- **To do**
Where the records below reach the line containing "do contrário o", start transcribing, and end with the line containing "As listas são", exactly and with nothing else added.

#####

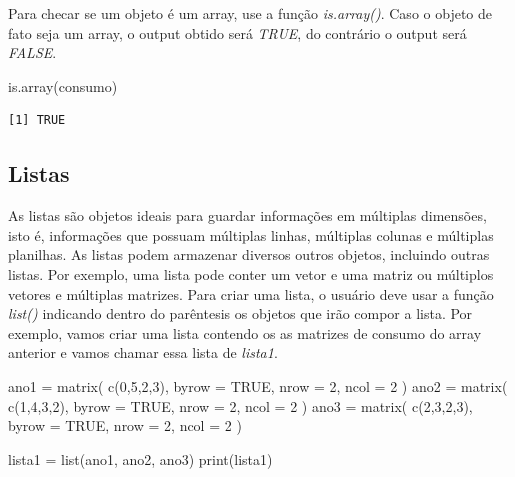 \documentclass[
  letterpaper,
  DIV=11,
  numbers=noendperiod]{scrreprt}
\newenvironment{Shaded}{\begin{snugshade}}{\end{snugshade}}
\newcommand{\AttributeTok}[1]{\textcolor[rgb]{0.40,0.45,0.13}{#1}}
\newcommand{\ConstantTok}[1]{\textcolor[rgb]{0.56,0.35,0.01}{#1}}
\newcommand{\DecValTok}[1]{\textcolor[rgb]{0.68,0.00,0.00}{#1}}
\newcommand{\FunctionTok}[1]{\textcolor[rgb]{0.28,0.35,0.67}{#1}}
\newcommand{\NormalTok}[1]{\textcolor[rgb]{0.00,0.23,0.31}{#1}}
\newcommand{\OtherTok}[1]{\textcolor[rgb]{0.00,0.23,0.31}{#1}}
\begin{document}
Para checar se um objeto é um array, use a função \emph{is.array()}.
Caso o objeto de fato seja um array, o output obtido será \emph{TRUE},
do contrário o output será \emph{FALSE}.

\begin{Shaded}
\begin{Highlighting}[]
\FunctionTok{is.array}\NormalTok{(consumo)}
\end{Highlighting}
\end{Shaded}

\begin{verbatim}
[1] TRUE
\end{verbatim}

\subsection{Listas}\label{listas}

As listas são objetos ideais para guardar informações em múltiplas
dimensões, isto é, informações que possuam múltiplas linhas, múltiplas
colunas e múltiplas planilhas. As listas podem armazenar diversos outros
objetos, incluindo outras listas. Por exemplo, uma lista pode conter um
vetor e uma matriz ou múltiplos vetores e múltiplas matrizes. Para criar
uma lista, o usuário deve usar a função \emph{list()} indicando dentro
do parêntesis os objetos que irão compor a lista. Por exemplo, vamos
criar uma lista contendo os as matrizes de consumo do array anterior e
vamos chamar essa lista de \emph{lista1}.

\begin{Shaded}
\begin{Highlighting}[]
\NormalTok{ano1 }\OtherTok{=} \FunctionTok{matrix}\NormalTok{(}
  \FunctionTok{c}\NormalTok{(}\DecValTok{0}\NormalTok{,}\DecValTok{5}\NormalTok{,}\DecValTok{2}\NormalTok{,}\DecValTok{3}\NormalTok{), }\AttributeTok{byrow =} \ConstantTok{TRUE}\NormalTok{, }\AttributeTok{nrow =} \DecValTok{2}\NormalTok{, }\AttributeTok{ncol =} \DecValTok{2}
\NormalTok{)}
\NormalTok{ano2 }\OtherTok{=} \FunctionTok{matrix}\NormalTok{(}
  \FunctionTok{c}\NormalTok{(}\DecValTok{1}\NormalTok{,}\DecValTok{4}\NormalTok{,}\DecValTok{3}\NormalTok{,}\DecValTok{2}\NormalTok{), }\AttributeTok{byrow =} \ConstantTok{TRUE}\NormalTok{, }\AttributeTok{nrow =} \DecValTok{2}\NormalTok{, }\AttributeTok{ncol =} \DecValTok{2}
\NormalTok{)}
\NormalTok{ano3 }\OtherTok{=} \FunctionTok{matrix}\NormalTok{(}
  \FunctionTok{c}\NormalTok{(}\DecValTok{2}\NormalTok{,}\DecValTok{3}\NormalTok{,}\DecValTok{2}\NormalTok{,}\DecValTok{3}\NormalTok{), }\AttributeTok{byrow =} \ConstantTok{TRUE}\NormalTok{, }\AttributeTok{nrow =} \DecValTok{2}\NormalTok{, }\AttributeTok{ncol =} \DecValTok{2}
\NormalTok{)}

\NormalTok{lista1 }\OtherTok{=} \FunctionTok{list}\NormalTok{(ano1, ano2, ano3)}
\FunctionTok{print}\NormalTok{(lista1)}
\end{Highlighting}
\end{Shaded}
\end{document}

#####

- **Response**
do contrário o output será \emph{FALSE}.

\begin{Shaded}
\begin{Highlighting}[]
\FunctionTok{is.array}\NormalTok{(consumo)}
\end{Highlighting}
\end{Shaded}

\begin{verbatim}
[1] TRUE
\end{verbatim}

\subsection{Listas}\label{listas}

As listas são objetos ideais para guardar informações em múltiplas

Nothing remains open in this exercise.